The Model Preference Fallacy¶

Models don't have preferences — bare-chat tallies measure prompt framing and training-data distribution, not a stable model "preference."

The Belief¶

A genre of comparison content claims to surface which language, framework, or library a model "prefers." The methodology is consistent: run N prompts in an empty chat window, tabulate which option each model reaches for, publish a heatmap. Practitioners then let those tallies drive real decisions — model routing, stack selection, default scaffolding choices.

The implicit belief is that the tally measures a stable, transferable property of the model. It does not. [Source: Models don't have preferences, they have context]

Why It Fails¶

LLMs are pattern matchers conditioned on the input distribution. Output token probabilities are a function of the prompt context, not of any internal preference state. When a model "prefers" React in an empty chat, its training corpus is React-dominant for the surrounding question tokens — so the maximum-likelihood completion lands on React. Add a Svelte project file and the same model recommends Svelte. Same model, same question, different answer. [Source: Models don't have preferences, they have context]

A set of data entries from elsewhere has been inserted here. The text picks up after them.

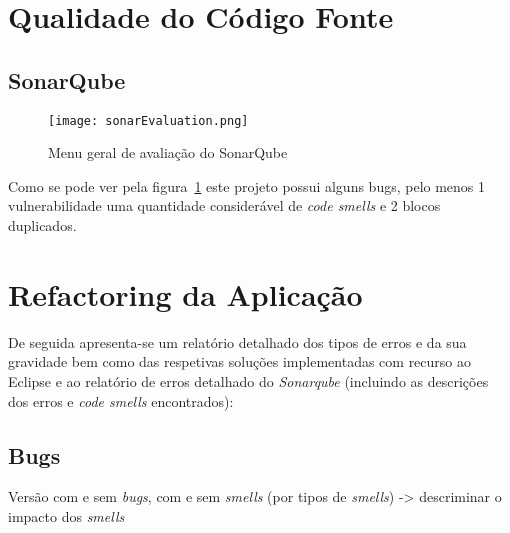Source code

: \section{Qualidade do Código Fonte}

\subsection{SonarQube}

\begin{figure}[H]

  \centering

  \texttt{[image: sonarEvaluation.png]}

  \caption {Menu geral de avaliação do SonarQube}

  \label {fig01}

\end{figure}


\par Como se pode ver pela figura~\ref{fig01} este projeto possui alguns bugs, pelo menos 1 vulnerabilidade uma quantidade considerável de \textit{code smells} e 2 blocos duplicados.

\section{Refactoring da Aplicação}

De seguida apresenta-se um relatório detalhado dos tipos de erros e da sua gravidade bem como das respetivas soluções implementadas com recurso ao Eclipse e ao relatório de erros detalhado do \textit{Sonarqube} (incluindo as descrições dos erros e \textit{code smells} encontrados):

\subsection{Bugs}
Versão com e sem \textit{bugs}, com e sem \textit{smells} (por tipos de \textit{smells}) -> descriminar o impacto dos \textit{smells}
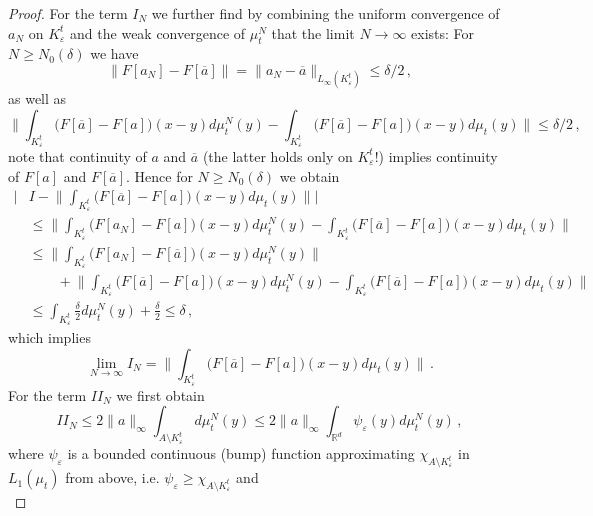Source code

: \documentclass[A4paper,11pt]{article}
\theoremstyle{definition}
\newcommand{\R}{\mathbb{R}}
\begin{document}
\begin{proof}
	For the term $I_N$ we further find by combining the uniform convergence of $a_N$ on
	$K_\varepsilon^t$ and the weak convergence of $\mu_t^N$ that the limit $N\rightarrow\infty$ exists: For
	$N\geq N_0(\delta)$ we have
	\begin{equation*}
		\|F[a_N]-F[\overline a]\|
			=\|a_N-\overline a\|_{L_\infty(K_\varepsilon^t)}\leq\delta/2\,,
	\end{equation*}
	as well as
	\begin{equation*}
		\biggl\|\int_{K_\varepsilon^t}\bigl(F[\overline a]-F[a]\bigr)(x-y)d\mu^N_t(y)
			-\int_{K_\varepsilon^t}\bigl(F[\overline a]-F[a]\bigr)(x-y)d\mu_t(y)\biggr\|\leq\delta/2\,,
	\end{equation*}
	note that continuity of $a$ and $\overline a$ (the latter holds only on $K_\varepsilon^t$!) implies continuity of
	$F[a]$ and $F[\overline a]$. Hence for $N\geq N_0(\delta)$ we obtain
	\begin{align*}
		\Biggl|
			&I-\biggl\|\int_{K_\varepsilon^t}\bigl(F[\overline a]-F[a]\bigr)(x-y)d\mu_t(y)\biggr\|\Biggr|\\
			&\leq\biggl\|\int_{K_\varepsilon^t}\bigl(F[a_N]-F[a]\bigr)(x-y)d\mu^N_t(y)
					-\int_{K_\varepsilon^t}\bigl(F[\overline a]-F[a]\bigr)(x-y)d\mu_t(y)\biggr\|\\
			&\leq\Biggl\|\int_{K_\varepsilon^t}
				\bigl(F[a_N]-F[\overline a]\bigr)(x-y)d\mu_t^N(y)\Biggr\|\\
			&\qquad +\biggl\|\int_{K_\varepsilon^t}\bigl(F[\overline a]-F[a]\bigr)(x-y)d\mu^N_t(y)
					-\int_{K_\varepsilon^t}\bigl(F[\overline a]-F[a]\bigr)(x-y)d\mu_t(y)\biggr\|\\
			&\leq\int_{K_\varepsilon^t}\frac{\delta}{2}d\mu_t^N(y)+\frac{\delta}{2}\leq\delta\,,
	\end{align*}
	which implies
	\begin{equation*}
		\lim_{N\rightarrow\infty}I_N
			=\Biggl\|\int_{K_\varepsilon^t}\bigl(F[\overline a]-F[a]\bigr)(x-y)d\mu_t(y)\Biggr\|\,.
	\end{equation*}
	For the term $II_N$ we first obtain
	\begin{equation*}
		II_N\leq 2\|a\|_\infty\int_{A\setminus K_\varepsilon^t}d\mu_t^N(y)
			\leq 2\|a\|_\infty\int_{\R^d}\psi_\varepsilon(y)d\mu_t^N(y)\,,
	\end{equation*}
	where $\psi_\varepsilon$ is a bounded continuous (bump) function approximating
	$\chi_{A\setminus K_\varepsilon^t}$ in $L_1(\mu_t)$ from above, i.e.
	$\psi_\varepsilon\geq\chi_{A\setminus K_\varepsilon^t}$ and
	\begin{equation*}

\end{equation*}
\end{proof}
\end{document}
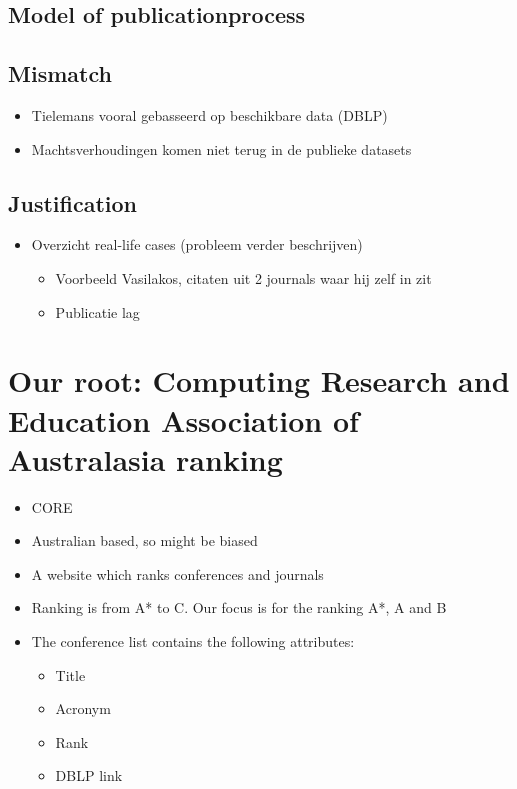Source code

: {{\subsection{Model of publicationprocess}
\subsection{Mismatch}
\begin{itemize}
    \item Tielemans vooral gebasseerd op beschikbare data (DBLP)
    \item Machtsverhoudingen komen niet terug in de publieke datasets
\end{itemize}
\subsection{Justification}
\begin{itemize}
    \item Overzicht real-life cases (probleem verder beschrijven)
    \begin{itemize}
        \item Voorbeeld Vasilakos, citaten uit 2 journals waar hij zelf in zit
        \item Publicatie lag
    \end{itemize}

\end{itemize}
}

\section{Our root: Computing Research and Education Association of Australasia ranking}
\begin{itemize}
    \item CORE
    \item Australian based, so might be biased
    \item A website which ranks conferences and journals
    \item Ranking is from A* to C. Our focus is for the ranking A*, A and B
    \item The conference list contains the following attributes:
    \begin{itemize}
        \item Title
        \item Acronym
        \item Rank
        \item DBLP link
    \end{itemize}
\end{itemize}
}
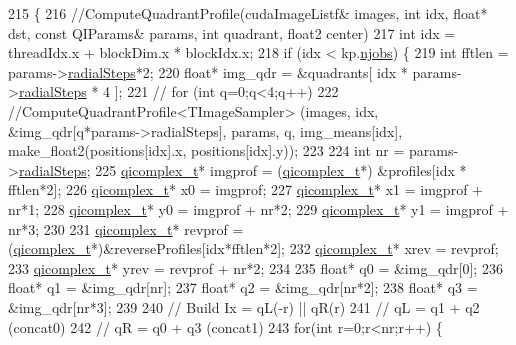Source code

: \begin{DoxyCode}
215 \{
216 \textcolor{comment}{//ComputeQuadrantProfile(cudaImageListf& images, int idx, float* dst, const QIParams& params, int quadrant,
       float2 center)}
217     \textcolor{keywordtype}{int} idx = threadIdx.x + blockDim.x * blockIdx.x;
218     \textcolor{keywordflow}{if} (idx < kp.\hyperlink{struct_base_kernel_params_aec40d44810d0e0a6640c66038af1fbf2}{njobs}) \{
219         \textcolor{keywordtype}{int} fftlen = params->\hyperlink{struct_q_i_params_a19b7d550113364de4e4f11e2c9cfea0e}{radialSteps}*2;
220         \textcolor{keywordtype}{float}* img\_qdr = &quadrants[ idx * params->\hyperlink{struct_q_i_params_a19b7d550113364de4e4f11e2c9cfea0e}{radialSteps} * 4 ];
221     \textcolor{comment}{//  for (int q=0;q<4;q++)}
222             \textcolor{comment}{//ComputeQuadrantProfile<TImageSampler> (images, idx, &img\_qdr[q*params->radialSteps], params,
       q, img\_means[idx], make\_float2(positions[idx].x, positions[idx].y));}
223 
224         \textcolor{keywordtype}{int} nr = params->\hyperlink{struct_q_i_params_a19b7d550113364de4e4f11e2c9cfea0e}{radialSteps};
225         \hyperlink{_q_i_8h_ad57806420787f160bbbe768dbd72d115}{qicomplex\_t}* imgprof = (\hyperlink{_q_i_8h_ad57806420787f160bbbe768dbd72d115}{qicomplex\_t}*) &profiles[idx * fftlen*2];
226         \hyperlink{_q_i_8h_ad57806420787f160bbbe768dbd72d115}{qicomplex\_t}* x0 = imgprof;
227         \hyperlink{_q_i_8h_ad57806420787f160bbbe768dbd72d115}{qicomplex\_t}* x1 = imgprof + nr*1;
228         \hyperlink{_q_i_8h_ad57806420787f160bbbe768dbd72d115}{qicomplex\_t}* y0 = imgprof + nr*2;
229         \hyperlink{_q_i_8h_ad57806420787f160bbbe768dbd72d115}{qicomplex\_t}* y1 = imgprof + nr*3;
230 
231         \hyperlink{_q_i_8h_ad57806420787f160bbbe768dbd72d115}{qicomplex\_t}* revprof = (\hyperlink{_q_i_8h_ad57806420787f160bbbe768dbd72d115}{qicomplex\_t}*)&reverseProfiles[idx*fftlen*2];
232         \hyperlink{_q_i_8h_ad57806420787f160bbbe768dbd72d115}{qicomplex\_t}* xrev = revprof;
233         \hyperlink{_q_i_8h_ad57806420787f160bbbe768dbd72d115}{qicomplex\_t}* yrev = revprof + nr*2;
234 
235         \textcolor{keywordtype}{float}* q0 = &img\_qdr[0];
236         \textcolor{keywordtype}{float}* q1 = &img\_qdr[nr];
237         \textcolor{keywordtype}{float}* q2 = &img\_qdr[nr*2];
238         \textcolor{keywordtype}{float}* q3 = &img\_qdr[nr*3];
239 
240         \textcolor{comment}{// Build Ix = qL(-r) || qR(r)}
241         \textcolor{comment}{// qL = q1 + q2   (concat0)}
242         \textcolor{comment}{// qR = q0 + q3   (concat1)}
243         \textcolor{keywordflow}{for}(\textcolor{keywordtype}{int} r=0;r<nr;r++) \{

\end{DoxyCode}
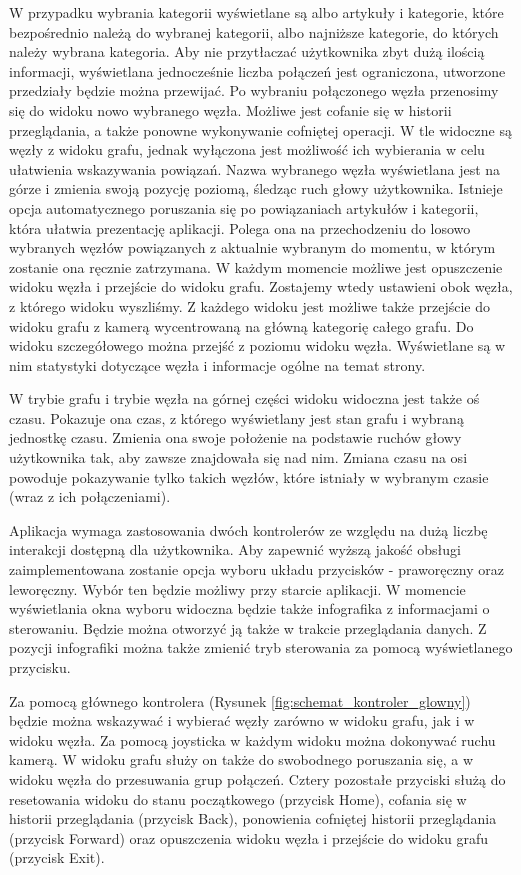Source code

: W przypadku wybrania kategorii wyświetlane są albo artykuły i kategorie, które bezpośrednio należą do wybranej kategorii, albo najniższe kategorie, do których należy wybrana kategoria. Aby nie przytłaczać użytkownika zbyt dużą ilością informacji, wyświetlana jednocześnie liczba połączeń jest ograniczona, utworzone przedziały będzie można przewijać. Po wybraniu połączonego węzła przenosimy się do widoku nowo wybranego węzła. Możliwe jest cofanie się w historii przeglądania, a także ponowne wykonywanie cofniętej operacji. W tle widoczne są węzły z widoku grafu, jednak wyłączona jest możliwość ich wybierania w celu ułatwienia wskazywania powiązań. Nazwa wybranego węzła wyświetlana jest na górze i zmienia swoją pozycję poziomą, śledząc ruch głowy użytkownika. Istnieje opcja automatycznego poruszania się po powiązaniach artykułów i kategorii, która ułatwia prezentację aplikacji. Polega ona na przechodzeniu do losowo wybranych węzłów powiązanych z aktualnie wybranym do momentu, w którym zostanie ona ręcznie zatrzymana. W każdym momencie możliwe jest opuszczenie widoku węzła i przejście do widoku grafu. Zostajemy wtedy ustawieni obok węzła, z którego widoku wyszliśmy. Z każdego widoku jest możliwe także przejście do widoku grafu z kamerą wycentrowaną na główną kategorię całego grafu. Do widoku szczegółowego można przejść z poziomu widoku węzła. Wyświetlane są w nim statystyki dotyczące węzła i informacje ogólne na temat strony.

W trybie grafu i trybie węzła na górnej części widoku widoczna jest także oś czasu. Pokazuje ona czas, z którego wyświetlany jest stan grafu i wybraną jednostkę czasu. Zmienia ona swoje położenie na podstawie ruchów głowy użytkownika tak, aby zawsze znajdowała się nad nim. Zmiana czasu na osi powoduje pokazywanie tylko takich węzłów, które istniały w wybranym czasie (wraz z ich połączeniami).

Aplikacja wymaga zastosowania dwóch kontrolerów ze względu na dużą liczbę interakcji dostępną dla użytkownika. Aby zapewnić wyższą jakość obsługi zaimplementowana zostanie opcja wyboru układu przycisków - praworęczny oraz leworęczny. Wybór ten będzie możliwy przy starcie aplikacji. W momencie wyświetlania okna wyboru widoczna będzie także infografika z informacjami o sterowaniu. Będzie można  otworzyć ją także w trakcie przeglądania danych. Z pozycji infografiki można także zmienić tryb sterowania za pomocą wyświetlanego przycisku.

Za pomocą głównego kontrolera (Rysunek \ref{fig:schemat_kontroler_glowny}) będzie można wskazywać i wybierać węzły zarówno w widoku grafu, jak i w widoku węzła. Za pomocą joysticka w każdym widoku można dokonywać ruchu kamerą. W widoku grafu służy on także do swobodnego poruszania się, a w widoku węzła do przesuwania grup połączeń. Cztery pozostałe przyciski służą do resetowania widoku do stanu początkowego (przycisk Home), cofania się w historii przeglądania (przycisk Back), ponowienia cofniętej historii przeglądania (przycisk Forward) oraz opuszczenia widoku węzła i przejście do widoku grafu (przycisk Exit).

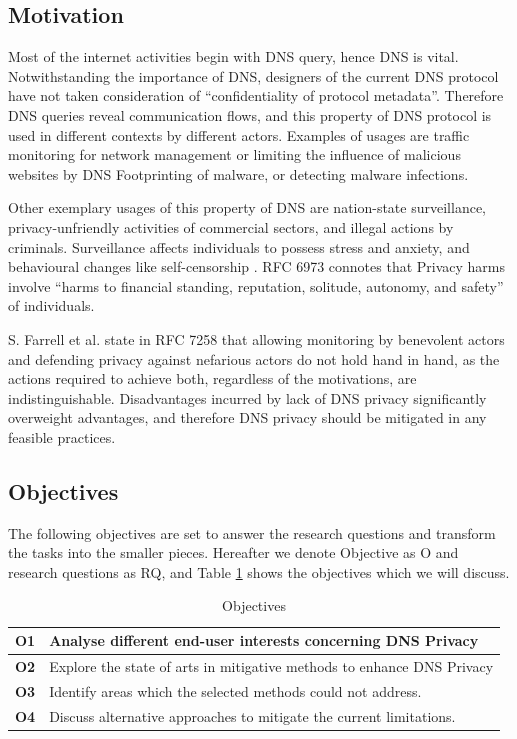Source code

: \documentclass[a4paper,12pt]{article}
\begin{document}
\subsection{Motivation}
Most of the internet activities begin with DNS query, hence DNS is vital. Notwithstanding the importance of DNS, designers of the current DNS protocol have not taken consideration of ``confidentiality of protocol metadata''. Therefore DNS queries reveal communication flows, and this property of DNS protocol is used in different contexts by different actors. Examples of usages are traffic monitoring for network management or limiting the influence of malicious websites by DNS Footprinting of malware\cite{stoner2010dns}, or detecting malware infections\cite{lemos2013got}.

Other exemplary usages of this property of DNS are nation-state surveillance, privacy-unfriendly activities of commercial sectors\cite{weaver2011redirecting}, and illegal actions by criminals. Surveillance affects individuals to possess stress and anxiety\cite{oulasvirta2012long}, and behavioural changes like self-censorship \cite{rfc6973}. RFC 6973 connotes that Privacy harms involve ``harms to financial standing, reputation, solitude, autonomy, and safety\cite{rfc6973}'' of individuals.

S. Farrell et al. state in RFC 7258 that allowing monitoring by benevolent actors and defending privacy against nefarious actors do not hold hand in hand, as the actions required to achieve both, regardless of the motivations, are indistinguishable\cite{rfc7258}.
Disadvantages incurred by lack of DNS privacy significantly overweight advantages, and therefore DNS privacy should be mitigated in any feasible practices.

\subsection{Objectives}
The following objectives are set to answer the research questions and transform the tasks into the smaller pieces. Hereafter we denote Objective as O and research questions as RQ, and Table \ref{objectives} shows the objectives which we will discuss.
\begin{table}[h!]
    \begin{tabular} {|p{1.2cm}|p{12.8cm}|} \hline
        \textbf{O1} & Analyse different end-user interests concerning DNS Privacy\\ \hline
        \textbf{O2} & Explore the state of arts in mitigative methods to enhance DNS Privacy \\ \hline
        \textbf{O3} & Identify areas which the selected methods could not address. \\ \hline
        \textbf{O4} & Discuss alternative approaches to mitigate the current limitations.\\ \hline
    \end{tabular}
    \caption{Objectives}
    \label{objectives}
\end{table}
\end{document}
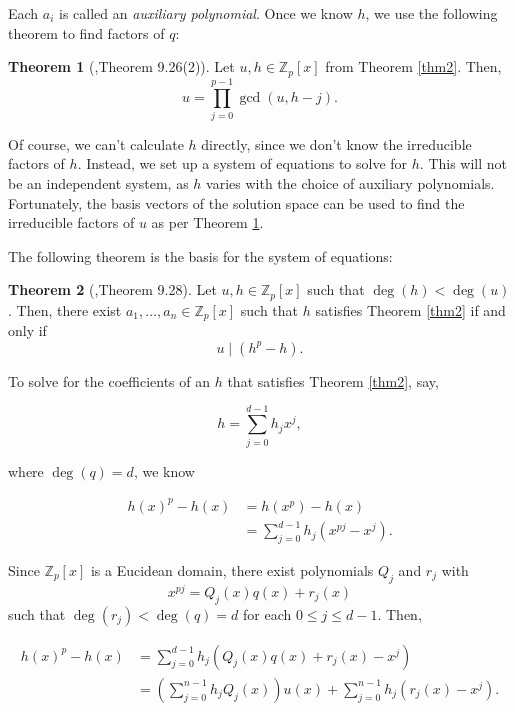 \documentclass{article}
\theoremstyle{definition}
\newtheorem{thm}{Theorem}[section]
\begin{document}
    Each $a_i$ is called an \emph{auxiliary polynomial}. Once we know $h$, we use the following theorem to find factors of $q$:
    
    \begin{thm}[\cite{casc1},Theorem 9.26(2)] \label{thm3}
        Let $u, h \in \mathbb{Z}_p[x]$ from Theorem \ref{thm2}. Then, \[ u = \prod_{j=0}^{p-1}\gcd(u, h - j).\]
    \end{thm}
    
    Of course, we can't calculate $h$ directly, since we don't know the irreducible factors of $h$. Instead, we set up a system of equations to solve for $h$. This will not be an independent system, as $h$ varies with the choice of auxiliary polynomials. Fortunately, the basis vectors of the solution space can be used to find the irreducible factors of $u$ as per Theorem \ref{thm3}.
    
    
    The following theorem is the basis for the system of equations:
    
    \begin{thm}[\cite{casc1},Theorem 9.28] \label{thm4}
        Let $u, h \in \mathbb{Z}_p[x]$ such that $\deg(h) < \deg(u)$. Then, there exist $a_1, \ldots, a_n \in \mathbb{Z}_p[x]$ such that $h$ satisfies Theorem \ref{thm2} if and only if \[u\mid (h^p-h).\]
    \end{thm}
    
    To solve for the coefficients of an $h$ that satisfies Theorem \ref{thm2}, say,
    
    \[h = \sum_{j=0}^{d-1}h_jx^j,\]
    
    where $\deg(q) = d$, we know
    
    \begin{align*}
        h(x)^p-h(x) &= h(x^p)-h(x) \\
                    &= \sum_{j=0}^{d-1}h_j(x^{pj} -x^j).
    \end{align*}
    
    Since $\mathbb{Z}_p[x]$ is a Eucidean domain, there exist polynomials $Q_j$ and $r_j$ with \[ x^{pj} = Q_j(x)q(x)+r_j(x)\] such that $\deg(r_j) < \deg(q) = d$ for each $0 \leq j \leq d - 1$. Then,
    
    \begin{align*}
        h(x)^p-h(x)  &= \sum_{j=0}^{d-1}h_j(Q_j(x)q(x)+r_j(x) -x^j) \\
        &= \left(\sum_{j=0}^{n-1}h_jQ_j(x)\right)u(x) + \sum_{j=0}^{n-1}h_j(r_j(x) - x^j).
    \end{align*}
    
\end{document}
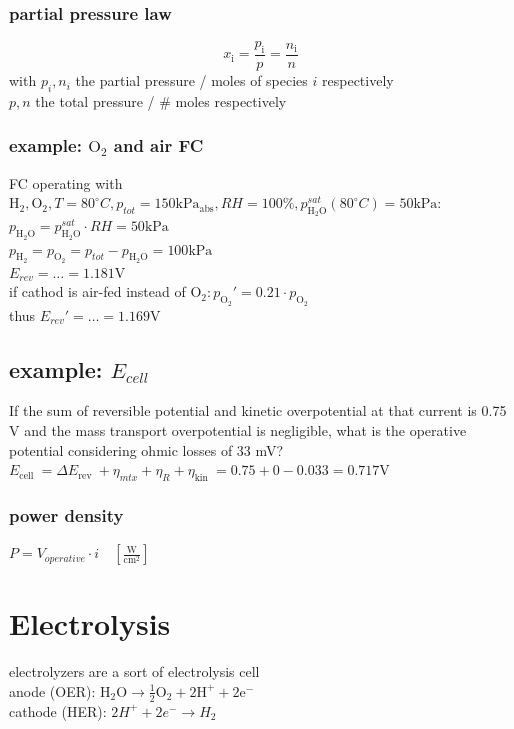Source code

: \documentclass[a4paper,10pt,landscape]{scrartcl}
\begin{document}
\begin{multicols*}{3}
\subsubsection{partial pressure law}
$$
x_{\mathrm{i}}=\frac{p_{\mathrm{i}}}{p}=\frac{n_{\mathrm{i}}}{n}
$$
with $p_i,  n_i$ the partial pressure / moles of species $i$ respectively \\
$p,n$ the total pressure / \# moles respectively

\subsubsection{example: $\mathrm{O_2}$ and air FC}
FC operating with $\mathrm{H_2,O_2},T=80^\circ C, p_{tot}=150\mathrm{kPa_{abs}}, RH=100\%, p^{sat}_\mathrm{H_2O}(80^\circ C)=50\mathrm{kPa}$: \\
$p_\mathrm{H_2O} = p^{sat}_\mathrm{H_2O}\cdot RH=50\mathrm{kPa}$ \\
$p_\mathrm{H_2}=p_\mathrm{O_2}=p_{tot}-p_\mathrm{H_2O}=100 \mathrm{kPa}$ \\
$E_{rev}=\dots=1.181 \mathrm{V}$ \\
if cathod is air-fed instead of $\mathrm{O_2}: p_\mathrm{O_2}'=0.21\cdot p_\mathrm{O_2}$ \\
thus $E_{rev}'=\dots=1.169 \mathrm{V}$

\subsection{example: $E_{cell}$}
If the sum of reversible potential and kinetic overpotential at that current is 0.75 V and the mass transport overpotential is negligible, what is the operative potential considering ohmic losses of $33$ mV? \\
$E_{\text {cell }} =\Delta E_{\text {rev }}+\eta_{mtx}+\eta_R+\eta_{\text {kin }}=0.75 + 0 - 0.033=0.717 \mathrm{V}$

\subsubsection{power density}
$P=V_{operative}\cdot i \quad\left[\mathrm{\frac{W}{cm^2}}\right]$


\section{Electrolysis}
electrolyzers are a sort of electrolysis cell \\
anode (OER): $\mathrm{H_2O\rightarrow \frac{1}{2}O_2+2H^+ + 2e^-}$ \\
cathode (HER): $2H^+ + 2e^- \rightarrow H_2$

\end{multicols*}
\end{document}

The variance is not noise. Sclar et al. measured prompt-formatting changes producing performance swings of up to 76 accuracy points on LLaMA-2-13B and ~10 points on average across 50+ tasks — not eliminated by scale, instruction tuning, or few-shot examples. [Source: Quantifying Language Models' Sensitivity to Spurious Features in Prompt Design] Multimodal-model work documents substantial format-driven accuracy variance as a stand-alone phenomenon. [Source: Promptception] ProSA introduces PromptSensiScore, a stand-alone sensitivity metric over semantically equivalent prompts — premised on a single-prompt evaluation being intrinsically misleading. [Source: ProSA] The genre's "what does model X prefer?" tally is precisely the single-prompt evaluation that line of work argues against.

How It Manifests¶

Reading a "model X prefers framework Y" heatmap and routing all framework-Y work to model X, without checking whether the comparison controlled for prompt framing.
Choosing a stack on the basis of which model "likes" it most in a bare-chat survey, then being surprised that the model performs worse than expected once project context is added.
Conflating training-distribution prior (the model has seen more of X) with capability advantage on your project (the model will produce better X code for your codebase).
Citing a sample of bare-chat tallies as evidence in a model-routing decision for a real workload.

A Reading Checklist¶

Before letting a "model X prefers Y" claim drive a routing or stack-selection decision, ask:

Question	What it screens for
What was varied?	If only the model changed and the prompt did not, the result confounds model behavior with prompt-framing artifacts.
What was held fixed?	A defensible comparison fixes the project context (files attached, system prompt, conversation history) across models. A bare-chat comparison fixes nothing meaningful.
Was framing controlled?	Look for explicit prompt-text disclosure and at least one paraphrase or format variant. PromptSensiScore-style variance reporting is the gold standard; one prompt is a red flag. [Source: ProSA]
Sample size and seeds?	Sampling temperature and a small N produce unstable tallies. A 100-prompt comparison without seeds or temperature reporting is closer to a vibe-check than a measurement.
*Does the tally generalize to your* context?**	A bare-chat preference predicts your project outcome only when your project context is empty. If you have real files, the prior gets overridden. [Source: Models don't have preferences, they have context]

Why It Works¶

LLM outputs are conditional probability distributions over tokens given the prompt — there is no separate "preference" state to query. The bare-chat tally captures one slice of that distribution: the prior with minimal conditioning, dominated by training-corpus frequency. Sclar et al.'s 76-point format-driven swing is direct empirical evidence that the surface framing, not a stable preference, is doing the work. [Source: Sclar et al.] Add real project context and you condition on a much richer prefix — the prior is overridden, which is why the same model that "prefers" React in an empty chat recommends Svelte once Svelte files are attached. [Source: Models don't have preferences, they have context]

When This Backfires¶

Hard skepticism of every model-comparison claim imposes its own cost. The fallacy framing applies most strongly when:

You are routing for a real, project-contextual workload. Bare-chat tallies don't predict performance once project files dominate the context.
The candidate models score within a few points on the same prompt format. Within-noise tally differences are not actionable.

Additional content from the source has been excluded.